Word for word, restate the lines of the data below between those holding "1. 100% 천연과즙 => 100에 카운트 효과" and "I am a specialized", inclusive; pictures do not belong in the copy.
Segment Start: Raw data
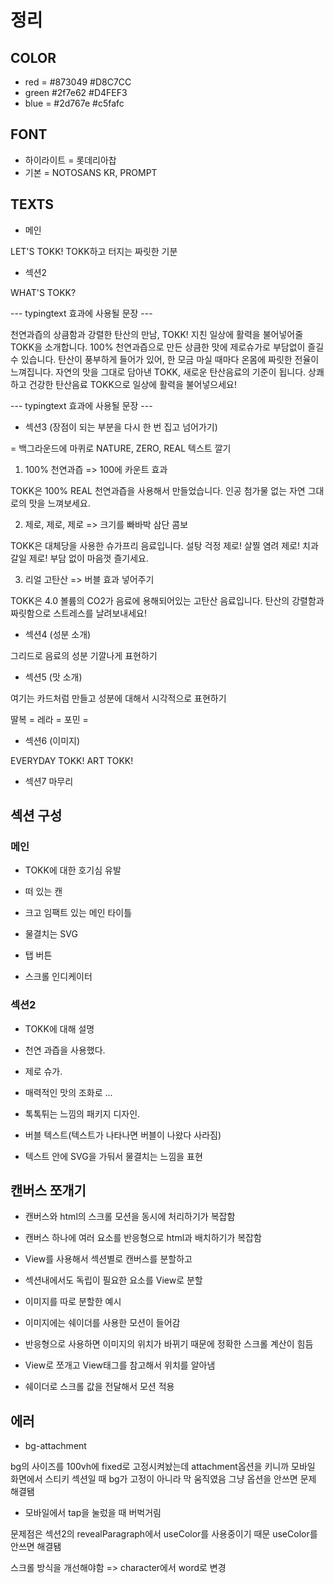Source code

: # 정리

## COLOR

- red = #873049 #D8C7CC
- green #2f7e62 #D4FEF3
- blue = #2d767e #c5fafc

## FONT

- 하이라이트 = 롯데리아찹
- 기본 = NOTOSANS KR, PROMPT

## TEXTS

- 메인

LET'S TOKK!
TOKK하고 터지는 짜릿한 기분

- 섹션2

WHAT'S TOKK?

--- typingtext 효과에 사용될 문장 ---

천연과즙의 상큼함과 강렬한 탄산의 만남, TOKK!
지친 일상에 활력을 불어넣어줄 TOKK을 소개합니다.
100% 천연과즙으로 만든 상큼한 맛에 제로슈가로 부담없이 즐길 수 있습니다.
탄산이 풍부하게 들어가 있어, 한 모금 마실 때마다 온몸에 짜릿한 전율이 느껴집니다.
자연의 맛을 그대로 담아낸 TOKK, 새로운 탄산음료의 기준이 됩니다.
상쾌하고 건강한 탄산음료 TOKK으로 일상에 활력을 불어넣으세요!

--- typingtext 효과에 사용될 문장 ---

- 섹션3 (장점이 되는 부분을 다시 한 번 집고 넘어가기)

= 백그라운드에 마퀴로 NATURE, ZERO, REAL 텍스트 깔기

1. 100% 천연과즙 => 100에 카운트 효과

TOKK은 100% REAL 천연과즙을 사용해서 만들었습니다.
인공 첨가물 없는 자연 그대로의 맛을 느껴보세요.

2. 제로, 제로, 제로 => 크기를 빠바박 삼단 콤보

TOKK은 대체당을 사용한 슈가프리 음료입니다.
설탕 걱정 제로! 살찔 염려 제로! 치과 갈일 제로!
부담 없이 마음껏 즐기세요.

3. 리얼 고탄산 => 버블 효과 넣어주기

TOKK은 4.0 볼륨의 CO2가 음료에 용해되어있는 고탄산 음료입니다.
탄산의 강렬함과 짜릿함으로 스트레스를 날려보내세요!

- 섹션4 (성분 소개)

그리드로 음료의 성분 기깔나게 표현하기

- 섹션5 (맛 소개)

여기는 카드처럼 만들고 성분에 대해서 시각적으로 표현하기

딸복 =
레라 =
포민 =

- 섹션6 (이미지)

EVERYDAY TOKK!
ART TOKK!

- 섹션7 마무리

## 섹션 구성

### 메인

- TOKK에 대한 호기심 유발

- 떠 있는 캔
- 크고 임팩트 있는 메인 타이틀
- 물결치는 SVG
- 탭 버튼
- 스크롤 인디케이터

### 섹션2

- TOKK에 대해 설명

- 천연 과즙을 사용했다.
- 제로 슈가.
- 매력적인 맛의 조화로 ...
- 톡톡튀는 느낌의 패키지 디자인.

- 버블 텍스트(텍스트가 나타나면 버블이 나왔다 사라짐)
- 텍스트 안에 SVG을 가둬서 물결치는 느낌을 표현

## 캔버스 쪼개기

- 캔버스와 html의 스크롤 모션을 동시에 처리하기가 복잡함
- 캔버스 하나에 여러 요소를 반응형으로 html과 배치하기가 복잡함

- View를 사용해서 섹션별로 캔버스를 분할하고
- 섹션내에서도 독립이 필요한 요소를 View로 분할

- 이미지를 따로 분할한 예시
- 이미지에는 쉐이더를 사용한 모션이 들어감
- 반응형으로 사용하면 이미지의 위치가 바뀌기 때문에 정확한 스크롤 계산이 힘듬
- View로 쪼개고 View태그를 참고해서 위치를 알아냄
- 쉐이더로 스크롤 값을 전달해서 모션 적용

## 에러

- bg-attachment

bg의 사이즈를 100vh에 fixed로 고정시켜놨는데
attachment옵션을 키니까 모바일 화면에서 스티키 섹션일 때
bg가 고정이 아니라 막 움직였음
그냥 옵션을 안쓰면 문제 해결됌

- 모바일에서 tap을 눌렀을 때 버벅거림

문제점은 섹션2의 revealParagraph에서 useColor를 사용중이기 때문
useColor를 안쓰면 해결됌

스크롤 방식을 개선해야함
=> character에서 word로 변경
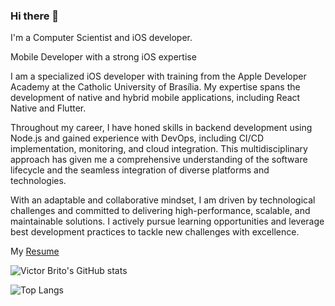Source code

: ### Hi there 👋

I'm a Computer Scientist and iOS developer.

Mobile Developer with a strong iOS expertise

I am a specialized iOS developer with training from the Apple Developer Academy at the Catholic University of Brasília. My expertise spans the development of native and hybrid mobile applications, including React Native and Flutter.

Throughout my career, I have honed skills in backend development using Node.js and gained experience with DevOps, including CI/CD implementation, monitoring, and cloud integration. This multidisciplinary approach has given me a comprehensive understanding of the software lifecycle and the seamless integration of diverse platforms and technologies.

With an adaptable and collaborative mindset, I am driven by technological challenges and committed to delivering high-performance, scalable, and maintainable solutions. I actively pursue learning opportunities and leverage best development practices to tackle new challenges with excellence.

My [ Resume ](https://docs.google.com/document/d/e/2PACX-1vS1_g_ippwvL72NT_ivtxHZvy5rlVO5diD_uIEOfhb4LyU5DBWgAZa9ViMpLWFFFJbVUxC5i7L-fzlJ/pub)

![Victor Brito's GitHub stats](https://github-readme-stats.vercel.app/api?username=Victor-Brito&show_icons=true&theme=dracula&count_private=true)


![Top Langs](https://github-readme-stats.vercel.app/api/top-langs/?username=igorsilvadev&layout=compact&show_icons=true)
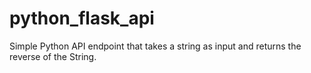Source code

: # python_flask_api
Simple Python API endpoint that takes a string as input and returns the reverse of the String.

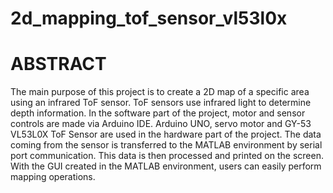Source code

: # 2d_mapping_tof_sensor_vl53l0x
# ABSTRACT
The main purpose of this project is to create a 2D map of a specific area using an infrared ToF sensor. ToF sensors use infrared light to determine depth information. In the software part of the project, motor and sensor controls are made via Arduino IDE. Arduino UNO, servo motor and GY-53 VL53L0X ToF Sensor are used in the hardware part of the project. The data coming from the sensor is transferred to the MATLAB environment by serial port communication. This data is then processed and printed on the screen. With the GUI created in the MATLAB environment, users can easily perform mapping operations.
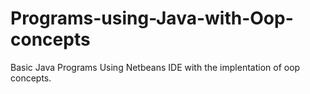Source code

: # Programs-using-Java-with-Oop-concepts
Basic Java Programs Using Netbeans IDE with the implentation of oop concepts.
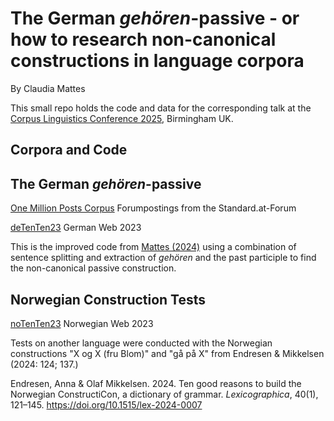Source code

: # The German _gehören_-passive - or how to research non-canonical constructions in language corpora
By Claudia Mattes


This small repo holds the code and data for the corresponding talk at the [Corpus Linguistics Conference 2025](https://www.cl2025.co.uk/), Birmingham UK.

## Corpora and Code

## The German _gehören_-passive

[One Million Posts Corpus](https://www.ofai.at/resources/1m_posts)
Forumpostings from the Standard.at-Forum

[deTenTen23](https://www.sketchengine.eu/detenten-german-corpus/)
German Web 2023

This is the improved code from [Mattes (2024)](https://utheses.univie.ac.at/detail/70838/) using a combination of sentence splitting and extraction of _gehören_ and the past participle to find the non-canonical passive construction.

## Norwegian Construction Tests

[noTenTen23](https://www.sketchengine.eu/notenten-norwegian-corpus/)
Norwegian Web 2023

Tests on another language were conducted with the Norwegian constructions "X og X (fru Blom)" and "gå på X" from Endresen & Mikkelsen (2024: 124; 137.)

Endresen, Anna & Olaf Mikkelsen. 2024. Ten good reasons to build the Norwegian ConstructiCon, a dictionary of grammar. _Lexicographica_, 40(1), 121–145. https://doi.org/10.1515/lex-2024-0007
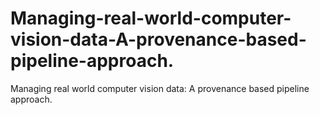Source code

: # Managing-real-world-computer-vision-data-A-provenance-based-pipeline-approach.
Managing real world computer vision data: A provenance based pipeline approach.

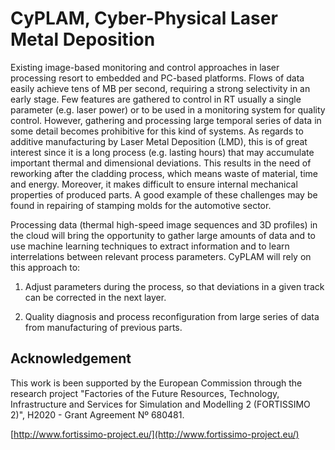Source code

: # CyPLAM, Cyber-Physical Laser Metal Deposition

Existing image-based monitoring and control approaches in laser processing
resort to embedded and PC-based platforms. Flows of data easily achieve tens
of MB per second, requiring a strong selectivity in an early stage. Few
features are gathered to control in RT usually a single parameter (e.g. laser
power) or to be used in a monitoring system for quality control. However,
gathering and processing large temporal series of data in some detail becomes
prohibitive for this kind of systems. As regards to additive manufacturing by
Laser Metal Deposition (LMD), this is of great interest since it is a long
process (e.g. lasting hours) that may accumulate important thermal and
dimensional deviations. This results in the need of reworking after the
cladding process, which means waste of material, time and energy. Moreover, it
makes difficult to ensure internal mechanical properties of produced parts. A
good example of these challenges may be found in repairing of stamping molds
for the automotive sector.

Processing data (thermal high-speed image sequences and 3D profiles) in the
cloud will bring the opportunity to gather large amounts of data and to use
machine learning techniques to extract information and to learn interrelations
between relevant process parameters. CyPLAM will rely on this approach to:

1. Adjust parameters during the process, so that deviations in a given track
can be corrected in the next layer.

2. Quality diagnosis and process reconfiguration from large series of data from
manufacturing of previous parts.

## Acknowledgement

This work is been supported by the European Commission through the research
project "Factories of the Future Resources, Technology, Infrastructure and
Services for Simulation and Modelling 2 (FORTISSIMO 2)", H2020 - Grant
Agreement Nº 680481.

[http://www.fortissimo-project.eu/](http://www.fortissimo-project.eu/)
Segment End: Raw data
Response below:
1. 100% 천연과즙 => 100에 카운트 효과

TOKK은 100% REAL 천연과즙을 사용해서 만들었습니다.
인공 첨가물 없는 자연 그대로의 맛을 느껴보세요.

2. 제로, 제로, 제로 => 크기를 빠바박 삼단 콤보

TOKK은 대체당을 사용한 슈가프리 음료입니다.
설탕 걱정 제로! 살찔 염려 제로! 치과 갈일 제로!
부담 없이 마음껏 즐기세요.

3. 리얼 고탄산 => 버블 효과 넣어주기

TOKK은 4.0 볼륨의 CO2가 음료에 용해되어있는 고탄산 음료입니다.
탄산의 강렬함과 짜릿함으로 스트레스를 날려보내세요!

- 섹션4 (성분 소개)

그리드로 음료의 성분 기깔나게 표현하기

- 섹션5 (맛 소개)

여기는 카드처럼 만들고 성분에 대해서 시각적으로 표현하기

딸복 =
레라 =
포민 =

- 섹션6 (이미지)

EVERYDAY TOKK!
ART TOKK!

- 섹션7 마무리

## 섹션 구성

### 메인

- TOKK에 대한 호기심 유발

- 떠 있는 캔
- 크고 임팩트 있는 메인 타이틀
- 물결치는 SVG
- 탭 버튼
- 스크롤 인디케이터

### 섹션2

- TOKK에 대해 설명

- 천연 과즙을 사용했다.
- 제로 슈가.
- 매력적인 맛의 조화로 ...
- 톡톡튀는 느낌의 패키지 디자인.

- 버블 텍스트(텍스트가 나타나면 버블이 나왔다 사라짐)
- 텍스트 안에 SVG을 가둬서 물결치는 느낌을 표현

## 캔버스 쪼개기

- 캔버스와 html의 스크롤 모션을 동시에 처리하기가 복잡함
- 캔버스 하나에 여러 요소를 반응형으로 html과 배치하기가 복잡함

- View를 사용해서 섹션별로 캔버스를 분할하고
- 섹션내에서도 독립이 필요한 요소를 View로 분할

- 이미지를 따로 분할한 예시
- 이미지에는 쉐이더를 사용한 모션이 들어감
- 반응형으로 사용하면 이미지의 위치가 바뀌기 때문에 정확한 스크롤 계산이 힘듬
- View로 쪼개고 View태그를 참고해서 위치를 알아냄
- 쉐이더로 스크롤 값을 전달해서 모션 적용

## 에러

- bg-attachment

bg의 사이즈를 100vh에 fixed로 고정시켜놨는데
attachment옵션을 키니까 모바일 화면에서 스티키 섹션일 때
bg가 고정이 아니라 막 움직였음
그냥 옵션을 안쓰면 문제 해결됌

- 모바일에서 tap을 눌렀을 때 버벅거림

문제점은 섹션2의 revealParagraph에서 useColor를 사용중이기 때문
useColor를 안쓰면 해결됌

스크롤 방식을 개선해야함
=> character에서 word로 변경
Source code

: ### Hi there 👋

I'm a Computer Scientist and iOS developer.

Mobile Developer with a strong iOS expertise

I am a specialized iOS developer with training from the Apple Developer Academy at the Catholic University of Brasília. My expertise spans the development of native and hybrid mobile applications, including React Native and Flutter.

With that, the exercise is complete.